→ **PROBLEM TO SOLVE**
Within the records, determine how many lines contain the word "Analysis". Your reply must consist of that number only.

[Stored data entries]
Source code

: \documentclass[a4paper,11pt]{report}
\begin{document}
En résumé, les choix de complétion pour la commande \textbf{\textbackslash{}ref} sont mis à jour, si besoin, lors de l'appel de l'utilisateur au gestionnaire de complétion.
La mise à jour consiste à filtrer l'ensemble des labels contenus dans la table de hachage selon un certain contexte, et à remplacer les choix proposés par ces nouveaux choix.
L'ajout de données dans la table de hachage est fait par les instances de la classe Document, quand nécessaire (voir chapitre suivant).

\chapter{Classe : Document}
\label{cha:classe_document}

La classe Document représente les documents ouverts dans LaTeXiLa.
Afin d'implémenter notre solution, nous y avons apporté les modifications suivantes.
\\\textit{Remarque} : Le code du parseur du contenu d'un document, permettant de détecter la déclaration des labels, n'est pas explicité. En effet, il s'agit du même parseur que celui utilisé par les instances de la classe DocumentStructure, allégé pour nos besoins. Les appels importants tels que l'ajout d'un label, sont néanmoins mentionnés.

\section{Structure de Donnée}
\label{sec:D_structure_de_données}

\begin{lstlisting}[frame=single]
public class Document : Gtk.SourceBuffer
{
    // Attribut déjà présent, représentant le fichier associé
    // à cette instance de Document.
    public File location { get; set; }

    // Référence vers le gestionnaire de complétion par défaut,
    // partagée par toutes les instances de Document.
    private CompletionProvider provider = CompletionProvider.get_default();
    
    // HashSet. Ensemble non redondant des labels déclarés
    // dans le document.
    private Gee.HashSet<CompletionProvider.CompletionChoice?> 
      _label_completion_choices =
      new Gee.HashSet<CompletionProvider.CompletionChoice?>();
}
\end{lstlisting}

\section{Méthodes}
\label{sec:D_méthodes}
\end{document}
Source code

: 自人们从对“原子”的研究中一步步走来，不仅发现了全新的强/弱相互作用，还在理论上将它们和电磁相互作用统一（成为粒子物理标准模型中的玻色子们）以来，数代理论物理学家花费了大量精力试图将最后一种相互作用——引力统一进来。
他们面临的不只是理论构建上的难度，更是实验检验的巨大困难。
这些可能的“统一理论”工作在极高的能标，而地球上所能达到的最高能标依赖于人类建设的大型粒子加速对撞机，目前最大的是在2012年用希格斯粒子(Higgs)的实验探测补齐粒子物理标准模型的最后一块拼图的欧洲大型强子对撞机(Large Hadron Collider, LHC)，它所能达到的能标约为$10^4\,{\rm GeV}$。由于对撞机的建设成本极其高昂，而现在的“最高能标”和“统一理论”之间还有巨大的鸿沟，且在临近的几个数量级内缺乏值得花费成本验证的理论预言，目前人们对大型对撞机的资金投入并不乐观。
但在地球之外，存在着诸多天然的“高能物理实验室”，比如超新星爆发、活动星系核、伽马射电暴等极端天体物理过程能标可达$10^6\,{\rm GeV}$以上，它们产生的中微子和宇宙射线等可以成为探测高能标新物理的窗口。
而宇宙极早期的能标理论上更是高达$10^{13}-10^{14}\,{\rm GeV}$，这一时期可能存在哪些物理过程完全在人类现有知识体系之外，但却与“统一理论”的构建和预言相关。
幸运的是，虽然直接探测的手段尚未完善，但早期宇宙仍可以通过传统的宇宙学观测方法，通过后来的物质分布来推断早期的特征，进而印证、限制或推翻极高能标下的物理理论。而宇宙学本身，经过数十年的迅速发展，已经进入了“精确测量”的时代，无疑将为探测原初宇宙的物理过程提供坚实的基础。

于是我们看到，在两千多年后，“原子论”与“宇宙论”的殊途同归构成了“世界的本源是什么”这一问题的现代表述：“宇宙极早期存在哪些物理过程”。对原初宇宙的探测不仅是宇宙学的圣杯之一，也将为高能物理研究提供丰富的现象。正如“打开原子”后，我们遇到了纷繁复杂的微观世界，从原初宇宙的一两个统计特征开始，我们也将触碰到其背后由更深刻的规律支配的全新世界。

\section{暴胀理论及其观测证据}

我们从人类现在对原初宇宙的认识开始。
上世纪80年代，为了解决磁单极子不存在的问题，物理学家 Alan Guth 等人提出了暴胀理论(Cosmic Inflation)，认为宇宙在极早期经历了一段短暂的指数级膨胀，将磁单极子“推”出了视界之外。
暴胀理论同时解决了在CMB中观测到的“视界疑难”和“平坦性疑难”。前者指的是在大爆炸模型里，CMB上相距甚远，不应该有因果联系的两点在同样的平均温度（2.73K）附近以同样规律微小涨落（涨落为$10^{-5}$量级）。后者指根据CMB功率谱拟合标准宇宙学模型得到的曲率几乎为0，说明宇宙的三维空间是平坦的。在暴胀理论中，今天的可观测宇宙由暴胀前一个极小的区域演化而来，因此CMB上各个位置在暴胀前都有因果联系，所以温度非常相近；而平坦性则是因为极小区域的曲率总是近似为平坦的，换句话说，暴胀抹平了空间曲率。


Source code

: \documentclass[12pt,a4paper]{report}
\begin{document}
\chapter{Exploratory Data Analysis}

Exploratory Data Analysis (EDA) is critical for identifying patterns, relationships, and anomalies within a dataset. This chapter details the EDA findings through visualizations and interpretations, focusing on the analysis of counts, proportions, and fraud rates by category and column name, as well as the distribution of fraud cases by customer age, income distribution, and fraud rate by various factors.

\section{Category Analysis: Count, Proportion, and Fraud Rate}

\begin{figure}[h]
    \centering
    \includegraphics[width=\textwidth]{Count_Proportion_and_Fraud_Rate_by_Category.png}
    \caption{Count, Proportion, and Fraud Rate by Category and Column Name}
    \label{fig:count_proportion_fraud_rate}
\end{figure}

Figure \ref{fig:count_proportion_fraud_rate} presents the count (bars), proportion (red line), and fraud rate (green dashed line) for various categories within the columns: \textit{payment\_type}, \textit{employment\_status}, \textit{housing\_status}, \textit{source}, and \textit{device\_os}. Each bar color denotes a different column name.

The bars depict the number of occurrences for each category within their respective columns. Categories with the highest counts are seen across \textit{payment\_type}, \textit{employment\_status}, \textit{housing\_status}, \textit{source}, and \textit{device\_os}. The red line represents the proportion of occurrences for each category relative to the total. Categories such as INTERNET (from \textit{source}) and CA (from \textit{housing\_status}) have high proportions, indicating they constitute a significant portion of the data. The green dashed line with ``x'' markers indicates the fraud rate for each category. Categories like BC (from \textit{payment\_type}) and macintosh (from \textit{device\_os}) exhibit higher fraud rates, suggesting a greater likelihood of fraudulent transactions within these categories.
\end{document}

→ **EXPECTED ANSWER**
3